→ TASK PROMPT:
Your copy should repeat each record exactly and contain none of the pictures.

(Dataset excerpts)
_ _ _

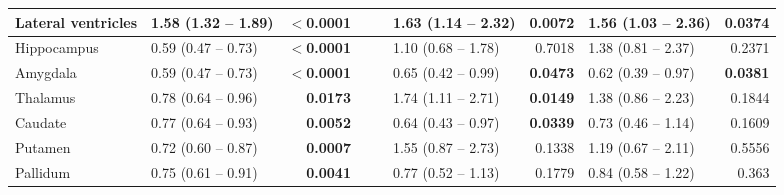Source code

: \begin{sidewaystable}
{\begin{tabular}{|l|lr|lr|lr|lr|}
\hline
Lateral ventricles & \textcolor[rgb]{0.2,0.2,0.2}{1.58 (1.32 -- 1.89)} & \textbf{$<$0.0001} & {\cellcolor[rgb]{0.753,0.753,0.753}} & {\cellcolor[rgb]{0.753,0.753,0.753}} & \textcolor[rgb]{0.2,0.2,0.2}{1.63 (1.14 -- 2.32)} & \textcolor[rgb]{0.2,0.2,0.2}{\textbf{0.0072}} & \textcolor[rgb]{0.2,0.2,0.2}{1.56 (1.03 -- 2.36)} & \textcolor[rgb]{0.2,0.2,0.2}{\textbf{0.0374}} \\ 
\hline
Hippocampus & \textcolor[rgb]{0.2,0.2,0.2}{0.59 (0.47 -- 0.73)} & \textbf{$<$0.0001} & {\cellcolor[rgb]{0.753,0.753,0.753}} & {\cellcolor[rgb]{0.753,0.753,0.753}} & \textcolor[rgb]{0.2,0.2,0.2}{1.10 (0.68 -- 1.78)} & \textcolor[rgb]{0.2,0.2,0.2}{0.7018} & \textcolor[rgb]{0.2,0.2,0.2}{1.38 (0.81 -- 2.37)} & \textcolor[rgb]{0.2,0.2,0.2}{0.2371} \\ 
\hline
Amygdala & \textcolor[rgb]{0.2,0.2,0.2}{0.59 (0.47 -- 0.73)} & \textbf{$<$0.0001} & {\cellcolor[rgb]{0.753,0.753,0.753}} & {\cellcolor[rgb]{0.753,0.753,0.753}} & \textcolor[rgb]{0.2,0.2,0.2}{0.65 (0.42 -- 0.99)} & \textcolor[rgb]{0.2,0.2,0.2}{\textbf{0.0473}} & \textcolor[rgb]{0.2,0.2,0.2}{0.62 (0.39 -- 0.97)} & \textcolor[rgb]{0.2,0.2,0.2}{\textbf{0.0381}} \\ 
\hline
Thalamus & \textcolor[rgb]{0.2,0.2,0.2}{0.78 (0.64 -- 0.96)} & \textcolor[rgb]{0.2,0.2,0.2}{\textbf{0.0173}} & {\cellcolor[rgb]{0.753,0.753,0.753}} & {\cellcolor[rgb]{0.753,0.753,0.753}} & \textcolor[rgb]{0.2,0.2,0.2}{1.74 (1.11 -- 2.71)} & \textcolor[rgb]{0.2,0.2,0.2}{\textbf{0.0149}} & \textcolor[rgb]{0.2,0.2,0.2}{1.38 (0.86 -- 2.23)} & \textcolor[rgb]{0.2,0.2,0.2}{0.1844} \\ 
\hline
Caudate & \textcolor[rgb]{0.2,0.2,0.2}{0.77 (0.64 -- 0.93)} & \textcolor[rgb]{0.2,0.2,0.2}{\textbf{0.0052}} & {\cellcolor[rgb]{0.753,0.753,0.753}} & {\cellcolor[rgb]{0.753,0.753,0.753}} & \textcolor[rgb]{0.2,0.2,0.2}{0.64 (0.43 -- 0.97)} & \textcolor[rgb]{0.2,0.2,0.2}{\textbf{0.0339}} & \textcolor[rgb]{0.2,0.2,0.2}{0.73 (0.46 -- 1.14)} & \textcolor[rgb]{0.2,0.2,0.2}{0.1609} \\ 
\hline
Putamen & \textcolor[rgb]{0.2,0.2,0.2}{0.72 (0.60 -- 0.87)} & \textcolor[rgb]{0.2,0.2,0.2}{\textbf{0.0007}} & {\cellcolor[rgb]{0.753,0.753,0.753}} & {\cellcolor[rgb]{0.753,0.753,0.753}} & \textcolor[rgb]{0.2,0.2,0.2}{1.55 (0.87 -- 2.73)} & \textcolor[rgb]{0.2,0.2,0.2}{0.1338} & \textcolor[rgb]{0.2,0.2,0.2}{1.19 (0.67 -- 2.11)} & \textcolor[rgb]{0.2,0.2,0.2}{0.5556} \\ 
\hline
Pallidum & \textcolor[rgb]{0.2,0.2,0.2}{0.75 (0.61 -- 0.91)} & \textcolor[rgb]{0.2,0.2,0.2}{\textbf{0.0041}} & {\cellcolor[rgb]{0.753,0.753,0.753}} & {\cellcolor[rgb]{0.753,0.753,0.753}} & \textcolor[rgb]{0.2,0.2,0.2}{0.77 (0.52 -- 1.13)} & \textcolor[rgb]{0.2,0.2,0.2}{0.1779} & \textcolor[rgb]{0.2,0.2,0.2}{0.84 (0.58 -- 1.22)} & \textcolor[rgb]{0.2,0.2,0.2}{0.363} \\ 

\end{tabular}}
\end{sidewaystable}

_ _ _

→ ANSWER AREA:
Source code

: \begin{sidewaystable}
{\begin{tabular}{|l|lr|lr|lr|lr|}
\hline
Lateral ventricles & \textcolor[rgb]{0.2,0.2,0.2}{1.58 (1.32 -- 1.89)} & \textbf{$<$0.0001} & {\cellcolor[rgb]{0.753,0.753,0.753}} & {\cellcolor[rgb]{0.753,0.753,0.753}} & \textcolor[rgb]{0.2,0.2,0.2}{1.63 (1.14 -- 2.32)} & \textcolor[rgb]{0.2,0.2,0.2}{\textbf{0.0072}} & \textcolor[rgb]{0.2,0.2,0.2}{1.56 (1.03 -- 2.36)} & \textcolor[rgb]{0.2,0.2,0.2}{\textbf{0.0374}} \\ 
\hline
Hippocampus & \textcolor[rgb]{0.2,0.2,0.2}{0.59 (0.47 -- 0.73)} & \textbf{$<$0.0001} & {\cellcolor[rgb]{0.753,0.753,0.753}} & {\cellcolor[rgb]{0.753,0.753,0.753}} & \textcolor[rgb]{0.2,0.2,0.2}{1.10 (0.68 -- 1.78)} & \textcolor[rgb]{0.2,0.2,0.2}{0.7018} & \textcolor[rgb]{0.2,0.2,0.2}{1.38 (0.81 -- 2.37)} & \textcolor[rgb]{0.2,0.2,0.2}{0.2371} \\ 
\hline
Amygdala & \textcolor[rgb]{0.2,0.2,0.2}{0.59 (0.47 -- 0.73)} & \textbf{$<$0.0001} & {\cellcolor[rgb]{0.753,0.753,0.753}} & {\cellcolor[rgb]{0.753,0.753,0.753}} & \textcolor[rgb]{0.2,0.2,0.2}{0.65 (0.42 -- 0.99)} & \textcolor[rgb]{0.2,0.2,0.2}{\textbf{0.0473}} & \textcolor[rgb]{0.2,0.2,0.2}{0.62 (0.39 -- 0.97)} & \textcolor[rgb]{0.2,0.2,0.2}{\textbf{0.0381}} \\ 
\hline
Thalamus & \textcolor[rgb]{0.2,0.2,0.2}{0.78 (0.64 -- 0.96)} & \textcolor[rgb]{0.2,0.2,0.2}{\textbf{0.0173}} & {\cellcolor[rgb]{0.753,0.753,0.753}} & {\cellcolor[rgb]{0.753,0.753,0.753}} & \textcolor[rgb]{0.2,0.2,0.2}{1.74 (1.11 -- 2.71)} & \textcolor[rgb]{0.2,0.2,0.2}{\textbf{0.0149}} & \textcolor[rgb]{0.2,0.2,0.2}{1.38 (0.86 -- 2.23)} & \textcolor[rgb]{0.2,0.2,0.2}{0.1844} \\ 
\hline
Caudate & \textcolor[rgb]{0.2,0.2,0.2}{0.77 (0.64 -- 0.93)} & \textcolor[rgb]{0.2,0.2,0.2}{\textbf{0.0052}} & {\cellcolor[rgb]{0.753,0.753,0.753}} & {\cellcolor[rgb]{0.753,0.753,0.753}} & \textcolor[rgb]{0.2,0.2,0.2}{0.64 (0.43 -- 0.97)} & \textcolor[rgb]{0.2,0.2,0.2}{\textbf{0.0339}} & \textcolor[rgb]{0.2,0.2,0.2}{0.73 (0.46 -- 1.14)} & \textcolor[rgb]{0.2,0.2,0.2}{0.1609} \\ 
\hline
Putamen & \textcolor[rgb]{0.2,0.2,0.2}{0.72 (0.60 -- 0.87)} & \textcolor[rgb]{0.2,0.2,0.2}{\textbf{0.0007}} & {\cellcolor[rgb]{0.753,0.753,0.753}} & {\cellcolor[rgb]{0.753,0.753,0.753}} & \textcolor[rgb]{0.2,0.2,0.2}{1.55 (0.87 -- 2.73)} & \textcolor[rgb]{0.2,0.2,0.2}{0.1338} & \textcolor[rgb]{0.2,0.2,0.2}{1.19 (0.67 -- 2.11)} & \textcolor[rgb]{0.2,0.2,0.2}{0.5556} \\ 
\hline
Pallidum & \textcolor[rgb]{0.2,0.2,0.2}{0.75 (0.61 -- 0.91)} & \textcolor[rgb]{0.2,0.2,0.2}{\textbf{0.0041}} & {\cellcolor[rgb]{0.753,0.753,0.753}} & {\cellcolor[rgb]{0.753,0.753,0.753}} & \textcolor[rgb]{0.2,0.2,0.2}{0.77 (0.52 -- 1.13)} & \textcolor[rgb]{0.2,0.2,0.2}{0.1779} & \textcolor[rgb]{0.2,0.2,0.2}{0.84 (0.58 -- 1.22)} & \textcolor[rgb]{0.2,0.2,0.2}{0.363} \\ 

\end{tabular}}
\end{sidewaystable}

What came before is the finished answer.